Na resposta à impugnação entregue no início de novembro pelos estaleiros de Peniche, a transportadora fluvial do Tejo utilizou três argumentos para declarar interesse público: a elevada idade da frota, da qual resultam cada vez mais supressões e maiores custos de manutenção; o risco de perda de fundos comunitários caso o contrato não seja executado até 17 de maio deste ano; e o risco de incumprimento das metas de redução das emissões nos transportes até 2030.
A construtora portuguesa pôs em causa o sistema de carregamento manual, a partir de estações construídas nos terminais, proposto pela Astilleros Gondán. "Em face das potências elétricas consideradas, não é difícil de imaginar os riscos inerentes ao manuseamento de cabos rígidos e pesados, por parte do pessoal da Transtejo, muitas vezes em situação de instabilidade climatérica. O risco potencial de um acidente elétrico que afete funcionários e passageiros é maior num sistema de carregamento manual", alertaram em dezembro os Estaleiros de Peniche, numa carta enviada à federação de sindicatos dos transportes Fectrans.
A empresa portuguesa apresentou uma proposta de 56,89 milhões de euros pelos dez navios elétricos, 8,5% mais cara do que a oferta espanhola. Contudo, somado o preço das baterias, os navios de Peniche ficam por 64,4 milhões; o conjunto espanhol está orçado em 66,8 milhões de euros, 3,6% mais caro e com um consumo energético "superior em 66%" às embarcações que seriam produzidas pela empresa detida maioritariamente por capitais angolanos.
A qualidade técnica dos navios foi o principal requisito para escolher o vencedor: características como a autonomia, consumo e sistemas de propulsão representaram 45% da pontuação final. O fator preço surgiu em segundo lugar, com uma fatia de 40% nas contas finais. Sobram 15% para o prazo de entrega dos navios. Também participaram neste concurso a Holland Shipyards (Países Baixos) e a Majestic Glow Marine (Singapura).
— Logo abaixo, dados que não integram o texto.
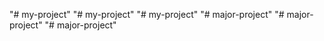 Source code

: "# my-project" 
"# my-project" 
"# my-project" 
"# major-project" 
"# major-project" 
"# major-project" 
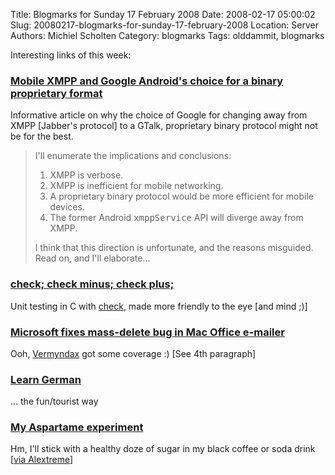 Title: Blogmarks for Sunday 17 February 2008
Date: 2008-02-17 05:00:02
Slug: 20080217-blogmarks-for-sunday-17-february-2008
Location: Server
Authors: Michiel Scholten
Category: blogmarks
Tags: olddammit, blogmarks

<p>Interesting links of this week:</p>
<h3><a href="http://www.deepdarc.com/2008/02/14/mobile-xmpp/">Mobile XMPP and Google Android's choice for a binary proprietary format</a></h3>
<p>Informative article on why the choice of Google for changing away from XMPP [Jabber's protocol] to a GTalk, proprietary binary protocol might not be for the best.</p>

<blockquote>
<p>I'll enumerate the implications and conclusions:</p>

<ol>
<li>XMPP is verbose.</li>
<li>XMPP is inefficient for mobile networking.</li>
<li>A proprietary binary protocol would be more efficient for mobile devices.</li>
<li>The former Android <tt>xmppService</tt> API will diverge away from XMPP.</li>
</ol>

<p>I think that this direction is unfortunate, and the reasons misguided. Read on, and I'll elaborate...</p>
</blockquote>
<h3><a href="http://gary-kramlich.livejournal.com/9052.html">check; check minus; check plus;</a></h3>
<p>Unit testing in C with <a href="http://check.sourceforge.net/">check</a>, made more friendly to the eye [and mind ;)]</p>
<h3><a href="http://www.computerworld.com/action/article.do?command=viewArticleBasic">Microsoft fixes mass-delete bug in Mac Office e-mailer</a></h3>
<p>Ooh, <a href="http://galaxycow.com/blogs/vermyndax/">Vermyndax</a> got some coverage :) [See 4th paragraph]</p>
<h3><a href="http://blameitonthevoices.blogspot.com/2008/02/learn-german.html">Learn German</a></h3>
<p>... the fun/tourist way</p>
<h3><a href="http://www.myaspartameexperiment.com/">My Aspartame experiment</a></h3>
<p>Hm, I'll stick with a healthy doze of sugar in my black coffee or soda drink [<a href="http://www.alextreme.org/drupal//?q=node/551">via Alextreme</a>]</p>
A Transtejo conta receber o primeiro barco elétrico entre abril e junho de 2022, segundo o calendário do caderno de encargos. Entre 1 de julho e 30 de novembro de 2022 chegarão mais três embarcações. No primeiro semestre de 2023, vão atracar mais quatro navios; os últimos dois têm de ser entregues na primeira metade de 2024.
A ordem de encomenda dos novos barcos depende agora do Tribunal de Contas. De acordo com a legislação em vigor, a entidade liderada por José Tavares dispõe de 30 dias úteis para se pronunciar sobre um processo de visto. Se este tribunal devolver o processo para pedir mais elementos ou esclarecimentos, a contagem do prazo é interrompida e só é retomada quando chegar a resposta da empresa visada. Se não houver recusa ao fim de 30 dias úteis, é dado visto tácito e a encomenda pode seguir para a Astilleros Gondán.
Contactada pelo DN/Dinheiro Vivo, fonte oficial do gabinete de João Matos Fernandes não respondeu às perguntas enviadas no sábado.
Esta é a segunda vez que a Transtejo está a tentar renovar a frota. Em 2019, a empresa lançou um concurso para a compra de dez navios a gás natural, que foi anulado por incumprimento de requisitos. Os Astilleros Gondán, a concorrerem em conjunto com os estaleiros de Viana do Castelo, impugnaram na altura esse concurso, escreveu em novembro o jornal digital Observador.
As empresas públicas têm sofrido problemas para comprar novo material. Neste ano, a CP esteve praticamente dez meses à espera para assinar contrato para a aquisição de 22 novas automotoras elétricas para o serviço regional. O Metro de Lisboa aguardou nove meses, até novembro, para comprar 14 unidades triplas e um novo sistema de sinalização.